◆ SOURCE DATA ◆
•••

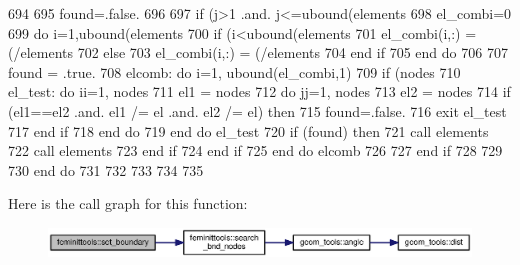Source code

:\begin{DoxyCode}
694           
695           found=.false.
696 
697            \textcolor{keywordflow}{if} (j>1 .and. j<=ubound(elements%
698             el\_combi=0
699             \textcolor{keywordflow}{do} i=1,ubound(elements%
700               \textcolor{keywordflow}{if} (i<ubound(elements%
701                 el\_combi(i,:) = (/elements%
702               \textcolor{keywordflow}{else}
703                 el\_combi(i,:) =  (/elements%
704 \textcolor{keywordflow}{              end if}
705 \textcolor{keywordflow}{            end do}
706             
707             found = .true.
708             elcomb: \textcolor{keywordflow}{do} i=1, ubound(el\_combi,1)
709               \textcolor{keywordflow}{if} (nodes%
710                 el\_test: \textcolor{keywordflow}{do} ii=1, nodes%
711                   el1 = nodes%
712                   \textcolor{keywordflow}{do} jj=1, nodes%
713                     el2 = nodes%
714                     \textcolor{keywordflow}{if} (el1==el2 .and. el1 /= el .and. el2 /= el) \textcolor{keywordflow}{then}
715                       found=.false.
716                       \textcolor{keywordflow}{exit} el\_test
717 \textcolor{keywordflow}{                    end if}
718 \textcolor{keywordflow}{                  end do} 
719 \textcolor{keywordflow}{                end do} el\_test
720                 \textcolor{keywordflow}{if} (found) \textcolor{keywordflow}{then}
721                   \textcolor{keyword}{call }elements%
722                   \textcolor{keyword}{call }elements%
723 \textcolor{keywordflow}{                end if}
724 \textcolor{keywordflow}{              end if}
725 \textcolor{keywordflow}{            end do} elcomb
726           
727 \textcolor{keywordflow}{          end if}
728             
729          
730 \textcolor{keywordflow}{        end do}
731         
732 
733 
734                
735 
\end{DoxyCode}


Here is the call graph for this function\+:\nopagebreak
\begin{figure}[H]
\begin{center}
\leavevmode
\includegraphics[width=350pt]{namespacefeminittools_a01c57c36680035f551a4f63b6b849a8a_cgraph}
\end{center}
\end{figure}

•••

◆ ACTIVITY ◆
Set the listing down exactly, without its pictures.

◆ PROBLEM SOLUTION ◆
Source code

:\begin{DoxyCode}
694           
695           found=.false.
696 
697            \textcolor{keywordflow}{if} (j>1 .and. j<=ubound(elements%
698             el\_combi=0
699             \textcolor{keywordflow}{do} i=1,ubound(elements%
700               \textcolor{keywordflow}{if} (i<ubound(elements%
701                 el\_combi(i,:) = (/elements%
702               \textcolor{keywordflow}{else}
703                 el\_combi(i,:) =  (/elements%
704 \textcolor{keywordflow}{              end if}
705 \textcolor{keywordflow}{            end do}
706             
707             found = .true.
708             elcomb: \textcolor{keywordflow}{do} i=1, ubound(el\_combi,1)
709               \textcolor{keywordflow}{if} (nodes%
710                 el\_test: \textcolor{keywordflow}{do} ii=1, nodes%
711                   el1 = nodes%
712                   \textcolor{keywordflow}{do} jj=1, nodes%
713                     el2 = nodes%
714                     \textcolor{keywordflow}{if} (el1==el2 .and. el1 /= el .and. el2 /= el) \textcolor{keywordflow}{then}
715                       found=.false.
716                       \textcolor{keywordflow}{exit} el\_test
717 \textcolor{keywordflow}{                    end if}
718 \textcolor{keywordflow}{                  end do} 
719 \textcolor{keywordflow}{                end do} el\_test
720                 \textcolor{keywordflow}{if} (found) \textcolor{keywordflow}{then}
721                   \textcolor{keyword}{call }elements%
722                   \textcolor{keyword}{call }elements%
723 \textcolor{keywordflow}{                end if}
724 \textcolor{keywordflow}{              end if}
725 \textcolor{keywordflow}{            end do} elcomb
726           
727 \textcolor{keywordflow}{          end if}
728             
729          
730 \textcolor{keywordflow}{        end do}
731         
732 
733 
734                
735 
\end{DoxyCode}


Here is the call graph for this function\+:\nopagebreak
\begin{figure}[H]
\begin{center}
\leavevmode
\includegraphics[width=350pt]{namespacefeminittools_a01c57c36680035f551a4f63b6b849a8a_cgraph}
\end{center}
\end{figure}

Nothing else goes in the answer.